Siegelman was lieutenant governor when the bill was passed. Siegelman ally Dewayne Freeman, then a senator from Huntsville, was the sponsor of the legislation.

Dial said he amended the bill when it got bogged down in the Senate. He said he was asked Tuesday about the legislative process and the duties of the lieutenant governor. At the time, the lieutenant governor exercised great control over which bills were approved in the Senate.
Senator Dial sounds almost as confused as I am over how this might relate to the Siegelman investigation. From today's Mobile Register:

Dial said he didn't know why prosecutors wanted to know about the bill, which in its original form would have allowed Sunday liquor sales at the racetrack and at a golf course owned and operated by the Retirement Systems of Alabama.

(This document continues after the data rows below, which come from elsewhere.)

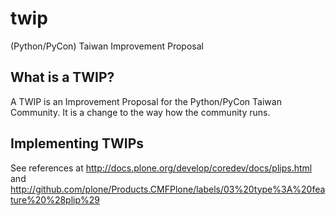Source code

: # twip
(Python/PyCon) Taiwan Improvement Proposal

## What is a TWIP?
A TWIP is an Improvement Proposal for the Python/PyCon Taiwan Community. It is a change to the way how the community runs.

## Implementing TWIPs
See references at http://docs.plone.org/develop/coredev/docs/plips.html and http://github.com/plone/Products.CMFPlone/labels/03%20type%3A%20feature%20%28plip%29
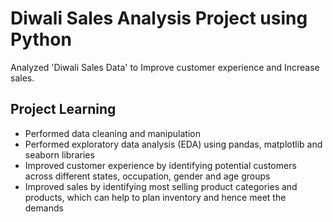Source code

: # Diwali Sales Analysis Project using Python 
Analyzed 'Diwali Sales Data' to Improve customer experience and Increase sales.

## Project Learning
- Performed data cleaning and manipulation
-  Performed exploratory data analysis (EDA) using pandas, matplotlib and seaborn libraries
-  Improved customer experience by identifying potential customers across different states, occupation, gender and age groups
-  Improved sales by identifying most selling product categories and products, which can help to plan inventory and hence meet the demands
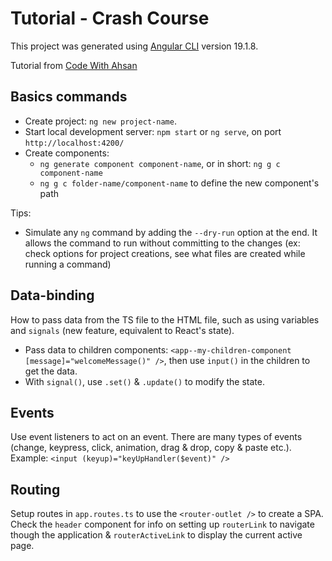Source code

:# Tutorial - Crash Course

This project was generated using [Angular CLI](https://github.com/angular/angular-cli) version 19.1.8.

Tutorial from [Code With Ahsan](https://www.youtube.com/watch?v=oUmVFHlwZsI)

## Basics commands

- Create project: `ng new project-name`.
- Start local development server: `npm start` or `ng serve`, on port `http://localhost:4200/`
- Create components:
  - `ng generate component component-name`, or in short: `ng g c component-name`
  - `ng g c folder-name/component-name` to define the new component's path

Tips:

- Simulate any `ng` command by adding the `--dry-run` option at the end. It allows the command to run without committing to the changes (ex: check options for project creations, see what files are created while running a command)

## Data-binding

How to pass data from the TS file to the HTML file, such as using variables and `signals` (new feature, equivalent to React's state).

- Pass data to children components: `<app--my-children-component [message]="welcomeMessage()" />`, then use `input()` in the children to get the data.
- With `signal()`, use `.set()` & `.update()` to modify the state.

## Events

Use event listeners to act on an event. There are many types of events (change, keypress, click, animation, drag & drop, copy & paste etc.).
Example: `<input (keyup)="keyUpHandler($event)" />`

## Routing

Setup routes in `app.routes.ts` to use the `<router-outlet />` to create a SPA.
Check the `header` component for info on setting up `routerLink` to navigate though the application & `routerActiveLink` to display the current active page.
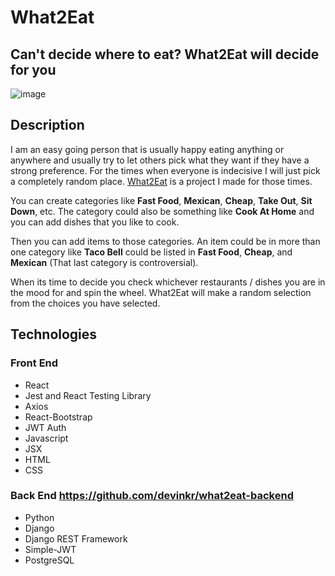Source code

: # What2Eat

## Can't decide where to eat? What2Eat will decide for you

![image](https://user-images.githubusercontent.com/36141286/182042977-edb3ad2e-b8d4-4361-ba42-66aaa4f855a1.png)

## Description
I am an easy going person that is usually happy eating anything or anywhere and usually try to let others pick what they want if they have a strong preference. For the times when everyone is indecisive I will just pick a completely random place. [What2Eat](https://what2eat.dkr.im) is a project I made for those times. 

You can create categories like **Fast Food**, **Mexican**, **Cheap**, **Take Out**, **Sit Down**, etc. The category could also be something like **Cook At Home** and you can add dishes that you like to cook.

Then you can add items to those categories. An item could be in more than one category like **Taco Bell** could be listed in **Fast Food**, **Cheap**, and **Mexican** (That last category is controversial).

When its time to decide you check whichever restaurants / dishes you are in the mood for and spin the wheel. What2Eat will make a random selection from the choices you have selected.

## Technologies
### Front End
  - React
  - Jest and React Testing Library
  - Axios
  - React-Bootstrap
  - JWT Auth
  - Javascript
  - JSX
  - HTML
  - CSS
  
### Back End https://github.com/devinkr/what2eat-backend
  - Python
  - Django
  - Django REST Framework 
  - Simple-JWT
  - PostgreSQL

As Dial remembered it, operators of other golf courses in the county objected to allowing only the RSA course to sell liquor. The senator amended the bill, he said, to limit Sunday sales to the racetrack, and that's how it passed.

"I don't see how it connects to him (Siegelman), but I don't see the whole picture," said Dial.
Me, neither, but it probably boils down to "who's back did he scratch, and why did he scratch it?" Here's more from the Register.
There were at least two other witnesses Tuesday, including a woman named Debbie Taylor who arrived with an attorney. Taylor declined to provide the reason she was called to the federal courthouse in Montgomery, or to identify herself in a way that might suggest her reason for being there.

The day's other known witness was Tuscaloosa County Administrator Farrington Snipes. He arrived with a stack of files and left without them. The files contained information on road and other infrastructure projects in the county, said Snipes.

Snipes said he was asked to testify about the process by which a project originates, then receives funding, such as with assistance from state agencies. Snipes said he was asked if he knew certain people, but he would not publicly identify any of those individuals, other than to say that Siegelman was not among them.